Scan the data for "drwxrwxr" and copy each matching line.

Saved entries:
[Start of Attachment]

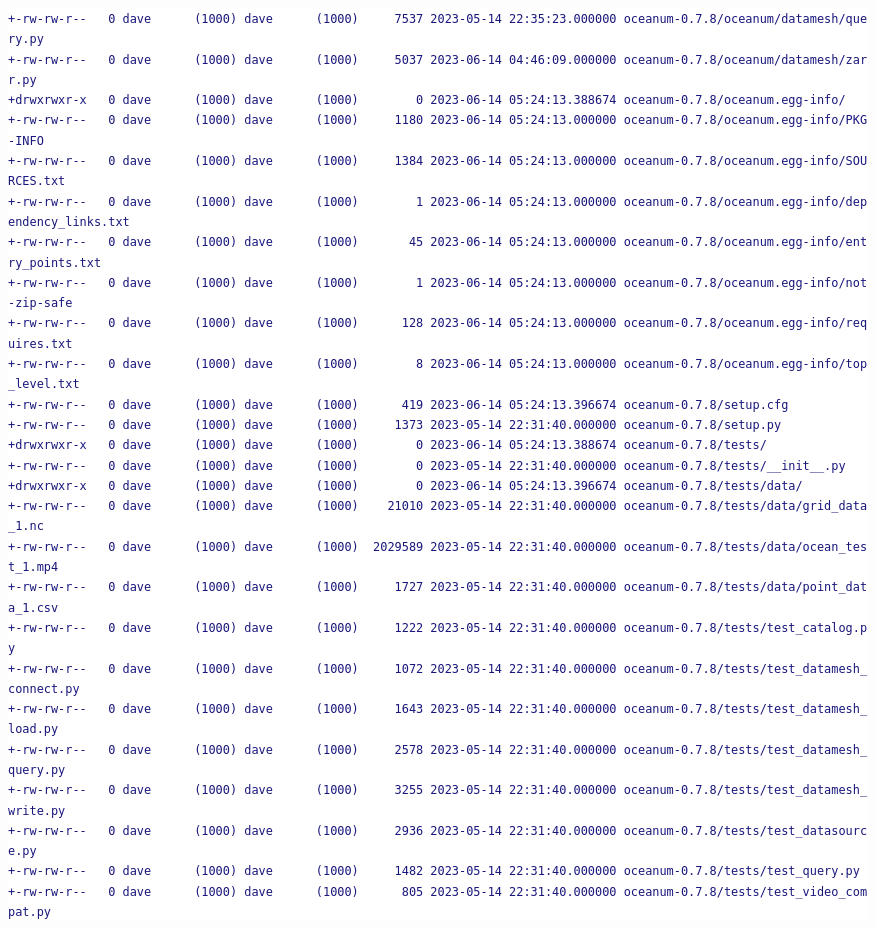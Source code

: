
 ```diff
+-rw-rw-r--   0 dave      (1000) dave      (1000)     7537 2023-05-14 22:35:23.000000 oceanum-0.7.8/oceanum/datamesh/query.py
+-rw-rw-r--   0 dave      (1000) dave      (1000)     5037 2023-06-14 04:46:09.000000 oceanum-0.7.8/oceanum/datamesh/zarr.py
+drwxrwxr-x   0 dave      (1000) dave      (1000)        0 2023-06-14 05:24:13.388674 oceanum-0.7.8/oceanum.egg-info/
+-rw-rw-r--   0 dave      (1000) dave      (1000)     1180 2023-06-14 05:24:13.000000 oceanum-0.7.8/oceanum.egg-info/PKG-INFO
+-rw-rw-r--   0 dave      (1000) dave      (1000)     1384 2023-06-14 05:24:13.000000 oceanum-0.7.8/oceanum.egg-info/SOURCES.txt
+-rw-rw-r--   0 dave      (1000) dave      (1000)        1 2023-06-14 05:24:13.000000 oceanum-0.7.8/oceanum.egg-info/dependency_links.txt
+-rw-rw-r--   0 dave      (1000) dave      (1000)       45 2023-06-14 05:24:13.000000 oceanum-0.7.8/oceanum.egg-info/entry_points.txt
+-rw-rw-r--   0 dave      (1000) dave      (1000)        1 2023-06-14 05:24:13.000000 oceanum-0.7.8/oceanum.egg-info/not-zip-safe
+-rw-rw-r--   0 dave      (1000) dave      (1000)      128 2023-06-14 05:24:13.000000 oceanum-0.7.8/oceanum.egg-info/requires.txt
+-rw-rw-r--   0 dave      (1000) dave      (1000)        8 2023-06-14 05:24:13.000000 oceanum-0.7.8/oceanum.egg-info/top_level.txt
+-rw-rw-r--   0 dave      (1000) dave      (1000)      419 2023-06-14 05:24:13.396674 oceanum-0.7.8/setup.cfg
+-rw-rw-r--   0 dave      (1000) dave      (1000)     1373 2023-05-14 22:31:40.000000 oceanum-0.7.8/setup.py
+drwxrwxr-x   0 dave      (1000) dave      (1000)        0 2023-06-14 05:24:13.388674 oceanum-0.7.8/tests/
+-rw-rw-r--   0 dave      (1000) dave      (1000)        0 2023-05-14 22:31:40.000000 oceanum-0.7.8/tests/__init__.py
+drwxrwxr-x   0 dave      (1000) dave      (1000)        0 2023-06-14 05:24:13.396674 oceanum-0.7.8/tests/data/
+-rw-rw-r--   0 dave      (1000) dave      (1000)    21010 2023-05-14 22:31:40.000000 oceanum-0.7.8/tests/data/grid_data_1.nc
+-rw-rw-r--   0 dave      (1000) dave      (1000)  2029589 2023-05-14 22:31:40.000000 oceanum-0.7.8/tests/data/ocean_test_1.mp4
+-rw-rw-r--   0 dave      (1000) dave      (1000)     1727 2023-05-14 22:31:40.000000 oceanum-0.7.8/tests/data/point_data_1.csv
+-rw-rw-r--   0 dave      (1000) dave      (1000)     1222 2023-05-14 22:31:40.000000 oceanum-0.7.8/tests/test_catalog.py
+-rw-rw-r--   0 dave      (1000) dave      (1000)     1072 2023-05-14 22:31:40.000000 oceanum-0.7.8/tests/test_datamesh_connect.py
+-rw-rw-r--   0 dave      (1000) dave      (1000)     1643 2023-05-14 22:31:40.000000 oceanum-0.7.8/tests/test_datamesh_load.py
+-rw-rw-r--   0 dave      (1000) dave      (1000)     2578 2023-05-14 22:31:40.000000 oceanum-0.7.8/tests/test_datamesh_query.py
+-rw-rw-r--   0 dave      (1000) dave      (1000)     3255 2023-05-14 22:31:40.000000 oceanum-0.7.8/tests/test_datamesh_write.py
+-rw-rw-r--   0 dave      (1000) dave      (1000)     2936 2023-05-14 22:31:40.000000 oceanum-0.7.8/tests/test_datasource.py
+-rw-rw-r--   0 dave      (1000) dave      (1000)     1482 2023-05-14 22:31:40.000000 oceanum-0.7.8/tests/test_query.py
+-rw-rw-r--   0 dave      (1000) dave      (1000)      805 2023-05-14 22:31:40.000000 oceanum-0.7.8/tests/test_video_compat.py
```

[End of Attachment]

### WRITTEN SOLUTION
+drwxrwxr-x   0 dave      (1000) dave      (1000)        0 2023-06-14 05:24:13.388674 oceanum-0.7.8/oceanum.egg-info/
+drwxrwxr-x   0 dave      (1000) dave      (1000)        0 2023-06-14 05:24:13.388674 oceanum-0.7.8/tests/
+drwxrwxr-x   0 dave      (1000) dave      (1000)        0 2023-06-14 05:24:13.396674 oceanum-0.7.8/tests/data/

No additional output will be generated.